# Overlapping shapes inquiry

# The prompt

**Mathematical inquiry processes: **Explore; generate and classify more examples. **Conceptual field of inquiry: **Area; describe shapes; fractions and percentages.

The overlapping shapes prompt was designed by **Colm Sweet** (a head of mathematics in West Sussex, UK). The inquiry that develops from the prompt has the potential to encompass different concepts in the mathematics curriculum, from creating and naming shapes to calculating areas and ratio. For inexperienced inquirers, the teacher might choose only one pair of overlapping shapes as the prompt.

### Students' questions and observations

Students have asked the following questions about the prompt in the orientation stage:

What is the name of the shape created by the overlapping triangles?

How many shapes can you create in the overlaps?

Can you only create one kind of shape with two circles?

Is it possible to make a triangle with the overlap of the two triangles?

Are the triangles equilateral?

Does it matter if you use a different type of triangle (or a rectangle)?

Does it matter if the two shapes are different sizes?

Is there a rule for the number of different shapes you can make with the overlaps?

Can you overlap the squares (circles / triangles) so the area of the three parts are equal?

Could we try overlapping pentagons?

What shapes could be made with three overlapping shapes of the same type?

Students have set out to answer their own questions about the shapes they can make with the overlap. (The teacher is advised to prepare the shapes on paper or provide tracing paper). The cards chosen in the **regulatory phase** of the inquiry have often been about *Working with another student* and *Sharing our results* in order to find all the possible shapes made by the overlaps. For inexperienced inquirers, the teacher might choose only one pair of overlapping shapes as the prompt.

Older students have attempted to solve the area questions, especially the one about creating three squares with equal areas. They start with a particular numerical example. Then they might, under the teacher's supervision, move on to the general case. If the area of a square is *A*, then the length of one of its sides is √*A. W*hen the three areas are equal, the area of the overlap is ^{A}/_{2} and the length of its side is √(^{A}/_{2}). Thus, the ratio of the length of a side of the square to the length of a side of the overlap is √*A*:√(^{A}/_{2}) or, in simpler terms, 1:^{1}/_{√2}.

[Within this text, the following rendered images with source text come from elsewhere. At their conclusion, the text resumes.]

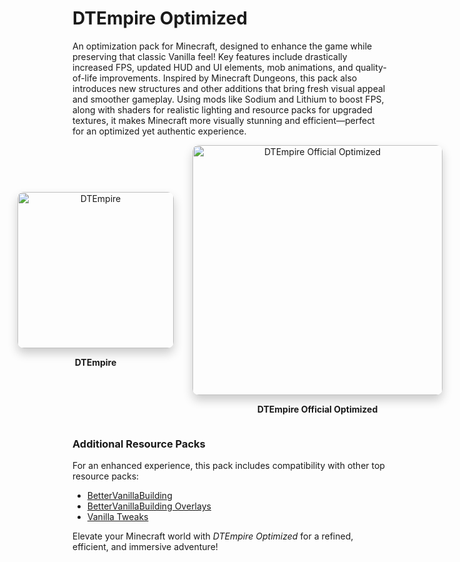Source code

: # DTEmpire Optimized

An optimization pack for Minecraft, designed to enhance the game while preserving that classic Vanilla feel! Key features include drastically increased FPS, updated HUD and UI elements, mob animations, and quality-of-life improvements. Inspired by Minecraft Dungeons, this pack also introduces new structures and other additions that bring fresh visual appeal and smoother gameplay. Using mods like Sodium and Lithium to boost FPS, along with shaders for realistic lighting and resource packs for upgraded textures, it makes Minecraft more visually stunning and efficient—perfect for an optimized yet authentic experience.

<div style="display: flex; justify-content: center; gap: 30px; align-items: center;">
  <div style="text-align: center;">
    <img src="https://cdn.modrinth.com/data/cached_images/b9b136c314113fb6342d4a037f8474c718f693d6.png" alt="DTEmpire" width="250" style="box-shadow: 0 8px 16px rgba(0, 0, 0, 0.2); border-radius: 10px;">
    <p><b>DTEmpire</b></p>
  </div>
  <div style="text-align: center;">
    <img src="https://cdn.modrinth.com/data/cached_images/8a90fa7301489dc7cbcc6f9835d5eec0bed2dd1a_0.webp" alt="DTEmpire Official Optimized" width="400" style="box-shadow: 0 8px 16px rgba(0, 0, 0, 0.2); border-radius: 10px;">
    <p><b>DTEmpire Official Optimized</b></p>
  </div>
</div>


### Additional Resource Packs
For an enhanced experience, this pack includes compatibility with other top resource packs:

- [BetterVanillaBuilding](https://modrinth.com/resourcepack/bettervanillabuilding)
- [BetterVanillaBuilding Overlays](https://modrinth.com/resourcepack/bettervanillabuildingoverlays)
- [Vanilla Tweaks](https://vanillatweaks.net/)

Elevate your Minecraft world with *DTEmpire Optimized* for a refined, efficient, and immersive adventure!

At the time he designed the prompt, **Colm **was second in charge of the mathematics department at Tanbridge House School, Horsham (UK).

# Structured inquiry

The prompt was devised for a structured inquiry by **Adam Otulakowski**. He, along with colleagues, used the prompt as an assessment-style activity for year 10 classes. Initial discussions focussed on the assumptions underlying the diagram, and on specific concepts such as area, Pythagoras' Theorem, trigonometry and proof. As part of the structure, Adam indicated what grade the students could expect to achieve by following certain lines of inquiry. After the first lesson students received personalised feedback (see the example below) before setting out, in the second lesson, to respond to the feedback either on their own or in a group of students looking at a similar problem. Adam evaluated his experience of using inquiry: "I found this method of teaching highly effective, differentiating by topic and also by level without any ceiling as I prompted students to delve further and further into the maths."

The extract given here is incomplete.